Six-day clinical trial finds integrative medicine program alters blood serum
In a novel controlled clinical trial, participants in a six-day Ayurvedic-based well-being program that featured a vegetarian diet, meditation, yoga and massages experienced measurable decreases in a set of blood-based metabolites associated with inflammation, cardiovascular disease risk and cholesterol regulation.
The findings, published in the September 9 issue of Scientific Reports, represent a rare attempt to use metabolic biomarkers to assess the reported health benefits of integrative medicine and holistic practices. Senior author of the study, which included researchers from multiple institutions, was Deepak Chopra, MD, clinical professor in the Department of Family Medicine and Public Health at University of California San Diego School of Medicine and a noted proponent of integrative medicine.
"It appears that a one-week Panchakarma program can significantly alter the metabolic profile of the person undergoing it," said Chopra, whose foundation provided and managed funding for the study. "As part of our strategy to create a framework for whole systems biology research, our next step will be to correlate these changes with both gene expression and psychological health."

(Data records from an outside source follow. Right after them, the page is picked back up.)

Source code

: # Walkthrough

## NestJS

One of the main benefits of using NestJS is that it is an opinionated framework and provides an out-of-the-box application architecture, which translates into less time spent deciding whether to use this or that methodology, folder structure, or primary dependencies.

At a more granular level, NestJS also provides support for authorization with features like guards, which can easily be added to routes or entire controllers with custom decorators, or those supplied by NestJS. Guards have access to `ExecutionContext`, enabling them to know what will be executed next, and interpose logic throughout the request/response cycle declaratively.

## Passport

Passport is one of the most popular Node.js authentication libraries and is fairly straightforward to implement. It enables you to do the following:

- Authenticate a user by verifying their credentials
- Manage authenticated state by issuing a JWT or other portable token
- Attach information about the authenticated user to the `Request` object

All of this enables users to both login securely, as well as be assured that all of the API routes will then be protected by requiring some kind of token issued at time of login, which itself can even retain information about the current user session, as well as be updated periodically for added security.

Study co-author Paul J. Mills, PhD, professor of family medicine and public health and director of the Center of Excellence for Research and Training in Integrative Health, both at UC San Diego School of Medicine, noted that alternative and integrative medicine practices, such as meditation and Ayurveda, are extremely popular, but their effects on the human microbiome, genome and physiology are not fully understood. "Our program of research is dedicated to addressing these gaps in the literature."
"The researchers looked at the effects of a Panchakarma-based Ayurvedic intervention on plasma metabolites in a controlled clinical trial," said first author Christine Tara Peterson, PhD, a postdoctoral fellow at UC San Diego School of Medicine. "Panchakarma refers to a detoxification and rejuvenation protocol involving massage, herbal therapy and other procedures to help strengthen and rejuvenate the body."

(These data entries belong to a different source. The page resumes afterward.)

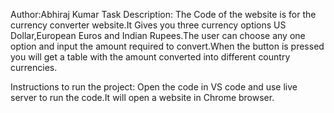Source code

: Author:Abhiraj Kumar
Task Description:
The Code of the website is for the currency converter website.It Gives you three currency options US Dollar,European Euros and Indian Rupees.The user can choose any one option and input the amount required to convert.When the button is pressed you will get a table with the amount converted into different country currencies.

Instructions to run the project:
Open the code in VS code and use live server to run the code.It will open a website in Chrome browser.

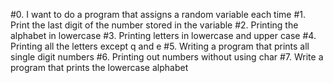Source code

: #0. I want to do a program that assigns a random variable each time
#1. Print the last digit of the number stored in the variable
#2. Printing the alphabet in lowercase
#3. Printing letters in lowercase and upper case
#4. Printing all the letters except q and e
#5. Writing a program that prints all single digit numbers
#6. Printing out numbers without using char
#7. Write a program that prints the lowercase alphabet
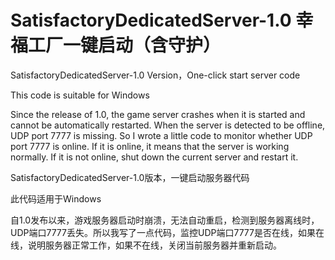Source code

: # SatisfactoryDedicatedServer-1.0   幸福工厂一键启动（含守护）
SatisfactoryDedicatedServer-1.0 Version，One-click start server code

This code is suitable for Windows


Since the release of 1.0, the game server crashes when it is started and cannot be automatically restarted. When the server is detected to be offline, UDP port 7777 is missing. So I wrote a little code to monitor whether UDP port 7777 is online. If it is online, it means that the server is working normally. If it is not online, shut down the current server and restart it.




SatisfactoryDe​​dicatedServer-1.0版本，一键启动服务器代码

此代码适用于Windows

自1.0发布以来，游戏服务器启动时崩溃，无法自动重启，检测到服务器离线时，UDP端口7777丢失。所以我写了一点代码，监控UDP端口7777是否在线，如果在线，说明服务器正常工作，如果不在线，关闭当前服务器并重新启动。

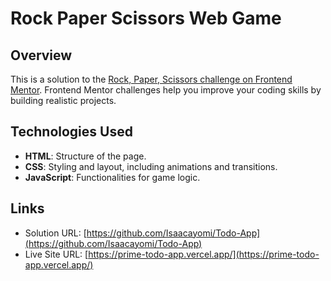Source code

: # Rock Paper Scissors Web Game

## Overview

This is a solution to the [Rock, Paper, Scissors challenge on Frontend Mentor](https://www.frontendmentor.io/challenges/rock-paper-scissors-game-pTgwgvgH). Frontend Mentor challenges help you improve your coding skills by building realistic projects. 

## Technologies Used

- **HTML**: Structure of the page.
- **CSS**: Styling and layout, including animations and transitions.
- **JavaScript**: Functionalities for game logic.

## Links

- Solution URL: [https://github.com/Isaacayomi/Todo-App](https://github.com/Isaacayomi/Todo-App)
- Live Site URL: [https://prime-todo-app.vercel.app/](https://prime-todo-app.vercel.app/)
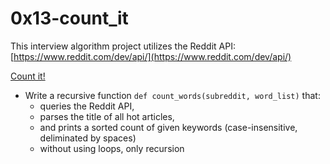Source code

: # 0x13-count_it
This interview algorithm project utilizes the Reddit API: [https://www.reddit.com/dev/api/](https://www.reddit.com/dev/api/)

[Count it!](/0x13-count_it/0-count.py)
* Write a recursive function `def count_words(subreddit, word_list)` that:
  * queries the Reddit API,
  * parses the title of all hot articles,
  * and prints a sorted count of given keywords (case-insensitive, deliminated by spaces)
  * without using loops, only recursion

The study involved 119 healthy male and female participants between 30 and 80 years of age who stayed at the Chopra Center for Wellbeing in Carlsbad, Calif. Slightly more than half were assigned to the Panchakarma intervention (the Chopra Center's Perfect Health program, which typically costs $2,865 for a six-day treatment). The remainder to a control group. Blood plasma analyses, using liquid chromatography and mass spectrometry, were taken before and after the six-day testing period.

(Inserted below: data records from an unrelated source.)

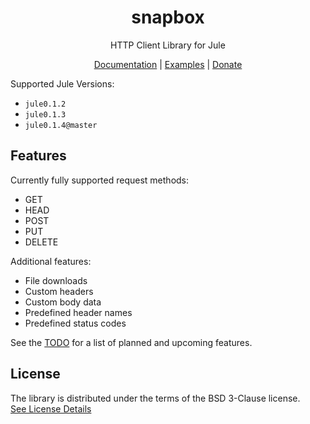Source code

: <div align='center'>

# snapbox
HTTP Client Library for Jule

[Documentation] |
[Examples] |
[Donate](https://github.com/sponsors/adamperkowski)

</div>

Supported Jule Versions:
- `jule0.1.2`
- `jule0.1.3`
- `jule0.1.4@master`

## Features
Currently fully supported request methods:
- GET
- HEAD
- POST
- PUT
- DELETE

Additional features:
- File downloads
- Custom headers
- Custom body data
- Predefined header names
- Predefined status codes

See the [TODO] for a list of planned and upcoming features.

## License
The library is distributed under the terms of the BSD 3-Clause license.<br>
[See License Details](/LICENSE)

[Documentation]: https://snapbox.adamperkowski.dev
[examples]: /examples
[TODO]: /TODO.md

The researchers found that in the Panchakarma group there was a measurable decrease in 12 specific cell-membrane chemicals (phosphatidylcholines) correlating with serum cholesterol and inversely related to Type 2 diabetes risk.
"These phospholipids exert broad effects on pathways related to inflammation and cholesterol metabolism," said Peterson. "Plasma and serum levels of the metabolites of phosphatidylcholine are highly predictive of cardiovascular disease risk."
Application of a less stringent measurement standard identified 57 additional metabolites differentially abundant between the two groups of participants. The authors suggested that given the very short duration of the trial, the serum profile changes were likely driven by the vegetarian diet component of Panchakarma. They said further studies were needed to more fully understand the processes and mechanisms involved.